Recorded data
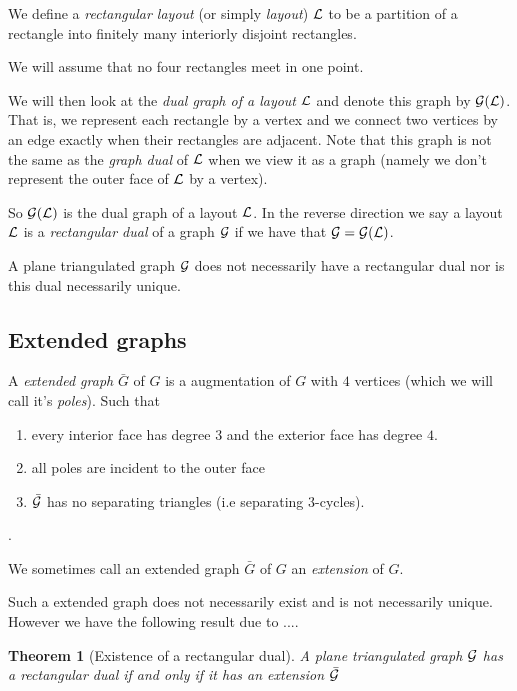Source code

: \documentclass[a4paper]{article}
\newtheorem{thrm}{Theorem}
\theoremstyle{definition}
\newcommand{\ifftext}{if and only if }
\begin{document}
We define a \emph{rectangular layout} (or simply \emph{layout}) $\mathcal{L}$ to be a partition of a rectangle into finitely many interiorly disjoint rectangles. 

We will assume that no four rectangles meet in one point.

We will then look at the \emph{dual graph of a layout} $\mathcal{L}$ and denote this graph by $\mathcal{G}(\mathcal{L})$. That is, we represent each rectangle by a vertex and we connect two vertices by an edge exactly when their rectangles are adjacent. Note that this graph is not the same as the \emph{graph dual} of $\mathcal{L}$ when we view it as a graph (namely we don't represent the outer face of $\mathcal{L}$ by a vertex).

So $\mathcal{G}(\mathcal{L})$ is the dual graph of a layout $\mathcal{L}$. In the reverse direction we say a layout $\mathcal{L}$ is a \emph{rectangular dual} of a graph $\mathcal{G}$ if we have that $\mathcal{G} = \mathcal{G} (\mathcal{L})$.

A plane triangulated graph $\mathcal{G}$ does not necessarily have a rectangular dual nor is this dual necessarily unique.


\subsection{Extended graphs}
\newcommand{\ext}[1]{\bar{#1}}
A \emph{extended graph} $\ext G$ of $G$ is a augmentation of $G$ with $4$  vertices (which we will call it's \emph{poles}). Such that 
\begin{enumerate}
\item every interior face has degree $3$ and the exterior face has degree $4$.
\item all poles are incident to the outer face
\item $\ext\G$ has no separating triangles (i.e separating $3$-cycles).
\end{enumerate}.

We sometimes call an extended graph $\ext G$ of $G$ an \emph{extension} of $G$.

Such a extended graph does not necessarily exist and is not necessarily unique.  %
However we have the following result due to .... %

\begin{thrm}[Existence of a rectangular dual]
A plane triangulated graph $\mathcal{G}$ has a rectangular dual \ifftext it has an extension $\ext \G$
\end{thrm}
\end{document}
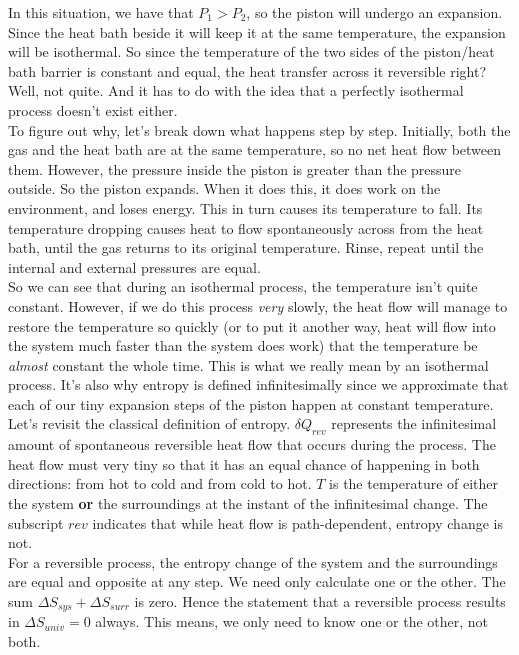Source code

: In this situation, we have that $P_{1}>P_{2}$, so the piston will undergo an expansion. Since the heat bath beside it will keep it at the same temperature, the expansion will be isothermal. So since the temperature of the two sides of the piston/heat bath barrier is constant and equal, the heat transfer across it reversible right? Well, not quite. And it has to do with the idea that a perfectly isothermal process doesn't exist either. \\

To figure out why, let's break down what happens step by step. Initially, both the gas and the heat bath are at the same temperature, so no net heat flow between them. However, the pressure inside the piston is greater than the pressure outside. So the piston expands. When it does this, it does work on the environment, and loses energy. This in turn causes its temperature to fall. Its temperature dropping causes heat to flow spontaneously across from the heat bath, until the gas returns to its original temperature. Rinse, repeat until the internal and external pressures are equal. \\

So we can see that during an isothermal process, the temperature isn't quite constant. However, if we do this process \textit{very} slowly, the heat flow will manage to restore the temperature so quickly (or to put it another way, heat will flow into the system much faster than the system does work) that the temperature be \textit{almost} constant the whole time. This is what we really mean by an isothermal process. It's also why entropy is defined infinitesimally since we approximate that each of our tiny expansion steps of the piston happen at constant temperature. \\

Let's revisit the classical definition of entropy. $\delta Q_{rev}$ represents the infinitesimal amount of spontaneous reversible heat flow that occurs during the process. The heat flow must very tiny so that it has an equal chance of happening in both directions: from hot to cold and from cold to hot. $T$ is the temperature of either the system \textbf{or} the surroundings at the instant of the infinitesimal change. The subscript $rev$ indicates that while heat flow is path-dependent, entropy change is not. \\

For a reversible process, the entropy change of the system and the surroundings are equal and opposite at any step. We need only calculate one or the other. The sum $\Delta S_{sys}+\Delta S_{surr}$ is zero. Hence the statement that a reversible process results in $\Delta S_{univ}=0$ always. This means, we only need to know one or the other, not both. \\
==
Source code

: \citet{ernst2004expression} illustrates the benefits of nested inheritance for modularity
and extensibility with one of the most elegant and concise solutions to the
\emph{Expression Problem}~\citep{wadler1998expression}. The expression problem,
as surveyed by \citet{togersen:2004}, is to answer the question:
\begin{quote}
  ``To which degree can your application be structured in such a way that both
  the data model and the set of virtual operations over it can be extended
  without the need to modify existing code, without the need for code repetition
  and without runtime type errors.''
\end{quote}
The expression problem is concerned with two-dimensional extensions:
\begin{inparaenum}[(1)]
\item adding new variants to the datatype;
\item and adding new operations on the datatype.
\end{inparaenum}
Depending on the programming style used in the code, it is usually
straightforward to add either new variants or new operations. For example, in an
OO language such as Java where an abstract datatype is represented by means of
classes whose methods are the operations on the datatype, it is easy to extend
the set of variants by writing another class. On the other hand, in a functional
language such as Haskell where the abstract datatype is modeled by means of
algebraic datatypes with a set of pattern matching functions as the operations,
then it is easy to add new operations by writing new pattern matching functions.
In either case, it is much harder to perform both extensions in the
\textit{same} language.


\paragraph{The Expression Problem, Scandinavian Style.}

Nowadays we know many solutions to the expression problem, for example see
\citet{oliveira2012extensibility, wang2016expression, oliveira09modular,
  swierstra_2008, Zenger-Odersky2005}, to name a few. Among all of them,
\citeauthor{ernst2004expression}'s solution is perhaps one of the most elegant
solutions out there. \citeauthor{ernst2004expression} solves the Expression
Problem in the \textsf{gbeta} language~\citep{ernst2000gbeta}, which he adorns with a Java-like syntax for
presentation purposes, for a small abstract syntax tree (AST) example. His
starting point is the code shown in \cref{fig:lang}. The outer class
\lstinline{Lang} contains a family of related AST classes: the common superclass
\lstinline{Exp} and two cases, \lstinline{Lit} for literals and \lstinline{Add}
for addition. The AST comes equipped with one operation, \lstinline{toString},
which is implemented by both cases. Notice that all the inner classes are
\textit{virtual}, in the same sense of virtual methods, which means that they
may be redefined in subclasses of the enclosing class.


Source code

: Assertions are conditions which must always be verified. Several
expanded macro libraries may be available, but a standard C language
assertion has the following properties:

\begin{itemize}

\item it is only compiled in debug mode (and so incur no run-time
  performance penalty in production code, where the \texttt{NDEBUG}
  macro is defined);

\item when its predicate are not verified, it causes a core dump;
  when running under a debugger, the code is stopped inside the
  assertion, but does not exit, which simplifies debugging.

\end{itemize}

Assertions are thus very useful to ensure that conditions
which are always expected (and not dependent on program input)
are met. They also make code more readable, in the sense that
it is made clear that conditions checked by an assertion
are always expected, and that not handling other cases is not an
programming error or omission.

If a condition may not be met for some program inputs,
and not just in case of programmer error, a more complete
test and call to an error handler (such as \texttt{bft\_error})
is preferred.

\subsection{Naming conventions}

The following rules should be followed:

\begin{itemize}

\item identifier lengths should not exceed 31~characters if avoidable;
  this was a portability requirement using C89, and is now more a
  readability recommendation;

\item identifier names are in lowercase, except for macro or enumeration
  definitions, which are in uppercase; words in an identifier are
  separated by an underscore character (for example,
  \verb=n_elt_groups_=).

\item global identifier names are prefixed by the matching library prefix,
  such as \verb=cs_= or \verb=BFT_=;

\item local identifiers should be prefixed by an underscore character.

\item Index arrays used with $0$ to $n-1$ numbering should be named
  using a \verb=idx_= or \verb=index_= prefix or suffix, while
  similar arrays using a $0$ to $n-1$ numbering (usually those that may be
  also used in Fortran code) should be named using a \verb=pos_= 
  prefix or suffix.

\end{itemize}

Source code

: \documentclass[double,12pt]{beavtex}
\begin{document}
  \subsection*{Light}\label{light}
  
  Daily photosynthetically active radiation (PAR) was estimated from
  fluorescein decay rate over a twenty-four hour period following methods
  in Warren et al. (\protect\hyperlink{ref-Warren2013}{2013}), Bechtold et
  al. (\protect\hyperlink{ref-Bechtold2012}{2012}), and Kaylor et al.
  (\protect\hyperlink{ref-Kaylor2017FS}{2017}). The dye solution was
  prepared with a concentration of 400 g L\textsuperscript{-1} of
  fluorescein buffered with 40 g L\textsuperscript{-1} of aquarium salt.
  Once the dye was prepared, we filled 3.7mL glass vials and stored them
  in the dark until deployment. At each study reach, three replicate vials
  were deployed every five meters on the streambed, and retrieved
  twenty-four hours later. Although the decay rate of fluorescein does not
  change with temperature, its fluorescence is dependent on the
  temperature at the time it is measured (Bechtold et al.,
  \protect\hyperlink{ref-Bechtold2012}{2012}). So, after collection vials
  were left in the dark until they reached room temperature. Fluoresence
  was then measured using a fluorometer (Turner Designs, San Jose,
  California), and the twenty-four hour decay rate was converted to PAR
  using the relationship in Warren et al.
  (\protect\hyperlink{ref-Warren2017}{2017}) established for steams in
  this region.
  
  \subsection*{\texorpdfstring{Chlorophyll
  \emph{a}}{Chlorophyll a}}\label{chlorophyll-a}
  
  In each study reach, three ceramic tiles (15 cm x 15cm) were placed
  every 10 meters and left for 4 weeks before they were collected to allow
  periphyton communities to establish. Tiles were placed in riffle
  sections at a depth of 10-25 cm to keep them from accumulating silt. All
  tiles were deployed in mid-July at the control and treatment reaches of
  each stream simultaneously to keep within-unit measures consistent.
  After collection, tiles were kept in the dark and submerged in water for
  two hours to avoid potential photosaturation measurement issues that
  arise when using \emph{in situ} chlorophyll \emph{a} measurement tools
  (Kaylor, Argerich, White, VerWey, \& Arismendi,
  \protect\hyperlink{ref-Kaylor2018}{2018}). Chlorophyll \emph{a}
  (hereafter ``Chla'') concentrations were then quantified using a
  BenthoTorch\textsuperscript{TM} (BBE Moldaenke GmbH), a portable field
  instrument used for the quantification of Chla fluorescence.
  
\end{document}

HOW TO COMPLETE THIS TASK:
Read the data above. Pull out each line in which the string "texttt" appears.

ANSWER SPACE:
  performance penalty in production code, where the \texttt{NDEBUG}
test and call to an error handler (such as \texttt{bft\_error})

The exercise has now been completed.